Like ants gathering around a piece of candy, the staff huddled around large map tables. Group discussions using the military decision-making process spurred the individual directorates to gather information on many “significant acts” that occurred.

The Fifth Joint Task Force acted as the white cell, which acted as higher and subordinate commands, circulated information based on requests for information and information gathered at the location of the significant act.

When the local area network was slowed because of the enormous amount of e-mails generated by an automated response to events being dropped in a directorate’s folder, the staff switched to butcher board papers and notepads.

Action was swift by the 94th RRC G-6 to help soldiers map to printers, configure to the X drive and numerous other software glitches, which were corrected on the spot.

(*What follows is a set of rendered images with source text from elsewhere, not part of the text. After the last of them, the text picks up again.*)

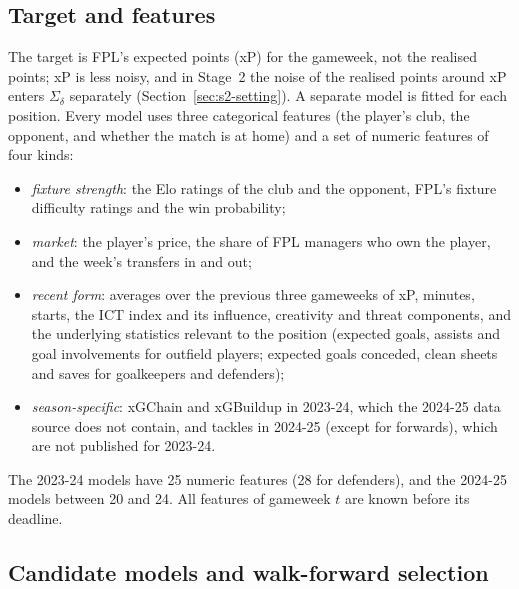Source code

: \documentclass[12pt,oneside,a4paper]{book}
\theoremstyle{definition}
\theoremstyle{remark}
\begin{document}
	\subsection{Target and features}
	\label{sec:predictions-features}

	The target is FPL's expected points (xP) for the gameweek, not the realised points; xP is less
	noisy, and in Stage~2 the noise of the realised points around xP enters $\Sigma_\delta$
	separately (Section~\ref{sec:s2-setting}). A separate model is fitted for each position. Every model uses
	three categorical features (the player's club, the opponent, and whether the match is at home)
	and a set of numeric features of four kinds:
	\begin{itemize}
		\item \emph{fixture strength}: the Elo ratings of the club and the opponent, FPL's fixture
		difficulty ratings and the win probability;
		\item \emph{market}: the player's price, the share of FPL managers who own the player,
		and the week's transfers in and out;
		\item \emph{recent form}: averages over the previous three gameweeks of xP, minutes, starts,
		the ICT index and its influence, creativity and threat components, and the underlying
		statistics relevant to the position (expected goals, assists and goal involvements for
		outfield players; expected goals conceded, clean sheets and saves for goalkeepers and
		defenders);
		\item \emph{season-specific}: xGChain and xGBuildup in 2023-24, which the 2024-25 data source
		does not contain, and tackles in 2024-25 (except for forwards), which are not published for
		2023-24.
	\end{itemize}
	The 2023-24 models have 25 numeric features (28 for defenders), and the 2024-25 models between
	20 and 24. All features of gameweek $t$ are known before its deadline.

	\subsection{Candidate models and walk-forward selection}
	\label{sec:predictions-selection}
\end{document}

Designed to imitate a combat operational environment with real-world missions like qualification with the M9 pistol, Sexual Assault Awareness training and work on the Army Reserve Transformation plan, the operational tempo was fast-paced.

During the Battle Update Brief (BUB), briefers were grilled by Brig. Gen. Glenn Lesniak, the 94th RRC deputy commanding general, on their BUB slide facts. Lesniak then directed the directorates on how he wanted them to proceed with the information they presented to him.

An earthquake hit Atropia, and the mission turned humanitarian in nature. The staff responded with water and food drops to the affected area using supplies they already had in stock.

“Luckily, we had good weather according to the J2 so we could use our aviation assets,” said Lt. Col. Walter Ronten, 94th RRC G-4. “Without the helicopter lift capability we could have had a humanitarian disaster.”

This was the first time the staff had worked together on an exercise of this magnitude. It was deemed successful by the 94th RRC commanding general.

“We got a solid crawl, which is a success, and we made a great first step. I appreciate the hard work and the involvement,” said Maj. Gen. Dennis Laich, 94th RRC commanding general. “Hats off, good job. You should be pleased with yourselves.

“We need to find a way to grow this exercise. It absolutely met my expectations,” he said. “There is a lot to (the staff exercise). There is a lot to improve on. It is not simple stuff. Bottom line: Laich is happy.”